Income Data Misquoted and Fundamentally Flawed

An op-ed in the Washington Post on Sunday included data purporting to show that the rich are grabbing an increasing amount of the income earned in this country.

Jacob Hacker of Yale University cites data from economists Thomas Piketty and Emmanuel Saez supposedly showing that “the share of national income held by the richest 1 percent of Americans–stable at about 32 percent throughout the middle decades of the 20th century–began to rise sharply in the 1970s and by 2002 had surpassed 40 percent.”

Actually, the Piketty Saez data show that it is the top 10 percent whose share supposedly rose from 32 to 40 percent.

More importantly, a forthcoming Cato paper by Alan Reynolds shows that the Piketty-Saez data, based on federal tax return information, is a deeply flawed source for such income “distribution” analyses.

For example, because of tax law changes since the 1970s, a huge share of business income that used to be reported on corporate returns is now reported on individual returns. Reynolds finds that much of the supposed rise of the share of income at the top is simply a result of this paper shuffling regarding where business income is reported.
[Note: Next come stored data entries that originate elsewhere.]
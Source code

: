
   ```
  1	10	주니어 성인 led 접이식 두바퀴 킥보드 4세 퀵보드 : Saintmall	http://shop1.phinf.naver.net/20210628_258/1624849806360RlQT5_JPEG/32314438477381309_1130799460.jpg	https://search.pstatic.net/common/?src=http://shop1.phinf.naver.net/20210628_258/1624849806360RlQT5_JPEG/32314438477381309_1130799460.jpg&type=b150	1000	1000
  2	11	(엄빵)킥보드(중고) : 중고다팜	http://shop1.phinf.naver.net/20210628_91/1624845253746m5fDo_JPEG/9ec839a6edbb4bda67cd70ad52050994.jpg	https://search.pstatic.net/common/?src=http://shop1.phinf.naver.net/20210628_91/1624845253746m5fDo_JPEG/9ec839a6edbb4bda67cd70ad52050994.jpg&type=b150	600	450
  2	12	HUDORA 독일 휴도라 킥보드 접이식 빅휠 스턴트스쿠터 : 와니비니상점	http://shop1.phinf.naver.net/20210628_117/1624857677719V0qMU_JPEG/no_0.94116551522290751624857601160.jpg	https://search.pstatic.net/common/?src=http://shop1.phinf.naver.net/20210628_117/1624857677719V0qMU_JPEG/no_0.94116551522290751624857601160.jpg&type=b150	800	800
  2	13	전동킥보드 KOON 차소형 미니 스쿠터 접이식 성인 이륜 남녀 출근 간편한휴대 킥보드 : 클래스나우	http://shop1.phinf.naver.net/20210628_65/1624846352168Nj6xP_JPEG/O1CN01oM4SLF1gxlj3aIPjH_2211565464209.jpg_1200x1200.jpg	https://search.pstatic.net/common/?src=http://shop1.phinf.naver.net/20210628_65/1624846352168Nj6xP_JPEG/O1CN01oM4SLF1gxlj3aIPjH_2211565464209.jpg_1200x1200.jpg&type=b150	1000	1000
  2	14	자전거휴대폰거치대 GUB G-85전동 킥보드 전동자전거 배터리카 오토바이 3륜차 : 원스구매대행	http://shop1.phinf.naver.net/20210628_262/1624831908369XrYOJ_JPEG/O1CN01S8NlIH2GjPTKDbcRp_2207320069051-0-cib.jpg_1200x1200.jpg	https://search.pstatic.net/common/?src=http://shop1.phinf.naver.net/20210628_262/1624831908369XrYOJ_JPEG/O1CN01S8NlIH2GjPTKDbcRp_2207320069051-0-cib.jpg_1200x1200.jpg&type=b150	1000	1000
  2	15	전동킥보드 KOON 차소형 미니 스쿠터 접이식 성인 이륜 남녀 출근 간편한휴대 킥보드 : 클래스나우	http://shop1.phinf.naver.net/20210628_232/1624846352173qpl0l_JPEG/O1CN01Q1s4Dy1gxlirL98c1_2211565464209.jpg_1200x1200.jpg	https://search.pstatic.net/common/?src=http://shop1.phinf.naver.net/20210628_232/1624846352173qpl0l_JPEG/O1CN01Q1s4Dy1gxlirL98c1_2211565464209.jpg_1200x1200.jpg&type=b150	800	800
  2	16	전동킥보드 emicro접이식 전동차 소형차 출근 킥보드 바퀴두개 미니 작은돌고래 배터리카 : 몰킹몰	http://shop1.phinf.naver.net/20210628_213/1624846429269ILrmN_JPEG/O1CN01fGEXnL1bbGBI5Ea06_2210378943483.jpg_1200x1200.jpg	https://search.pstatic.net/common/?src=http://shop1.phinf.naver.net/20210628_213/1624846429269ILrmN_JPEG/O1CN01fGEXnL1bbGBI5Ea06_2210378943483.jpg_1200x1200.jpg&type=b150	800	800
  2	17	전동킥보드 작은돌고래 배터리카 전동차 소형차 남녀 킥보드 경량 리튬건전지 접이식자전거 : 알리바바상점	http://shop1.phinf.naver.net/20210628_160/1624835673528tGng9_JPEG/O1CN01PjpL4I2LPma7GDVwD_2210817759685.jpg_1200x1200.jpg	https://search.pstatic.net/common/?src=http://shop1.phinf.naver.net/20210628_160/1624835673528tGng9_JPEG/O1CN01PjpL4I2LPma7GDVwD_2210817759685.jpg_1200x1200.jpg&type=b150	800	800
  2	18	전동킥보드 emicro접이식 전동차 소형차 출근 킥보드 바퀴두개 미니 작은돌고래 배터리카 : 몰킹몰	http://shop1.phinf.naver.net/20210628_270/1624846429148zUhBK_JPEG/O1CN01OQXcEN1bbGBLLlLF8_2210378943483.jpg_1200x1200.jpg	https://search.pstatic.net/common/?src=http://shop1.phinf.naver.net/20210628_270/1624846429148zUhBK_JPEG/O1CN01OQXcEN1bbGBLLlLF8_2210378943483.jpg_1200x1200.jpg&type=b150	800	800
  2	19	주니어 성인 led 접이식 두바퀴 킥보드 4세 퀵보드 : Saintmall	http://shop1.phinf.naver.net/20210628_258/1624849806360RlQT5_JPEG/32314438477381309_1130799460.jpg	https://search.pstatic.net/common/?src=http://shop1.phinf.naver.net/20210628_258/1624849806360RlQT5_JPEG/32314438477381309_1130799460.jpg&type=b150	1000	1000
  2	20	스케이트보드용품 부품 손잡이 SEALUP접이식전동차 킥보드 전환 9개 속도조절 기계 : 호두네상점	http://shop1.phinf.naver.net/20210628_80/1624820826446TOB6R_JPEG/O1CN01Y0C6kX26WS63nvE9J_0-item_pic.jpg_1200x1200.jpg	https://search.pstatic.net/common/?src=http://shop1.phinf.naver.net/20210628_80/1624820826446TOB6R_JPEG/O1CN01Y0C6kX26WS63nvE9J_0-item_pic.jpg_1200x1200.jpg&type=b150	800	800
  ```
This Piketty-Saez data has been frequently misused by Paul Krugman, the Economist magazine, and many other news outlets to draw grand conclusions about how the gains of U.S. economic growth have supposedly only gone to the those at the top. Reynolds study shows that that is probably not true. At least, his findings show that reporters and pundits should be very careful in using any data that claims to show changes in income shares over time.

Certainly, they should not use sloppy language like Hacker’s phrase ”income held by the richest.” Income data shows an annual flow–it is not “held” like wealth. Note that “richest” also refers to wealth holdings, not annual income flows.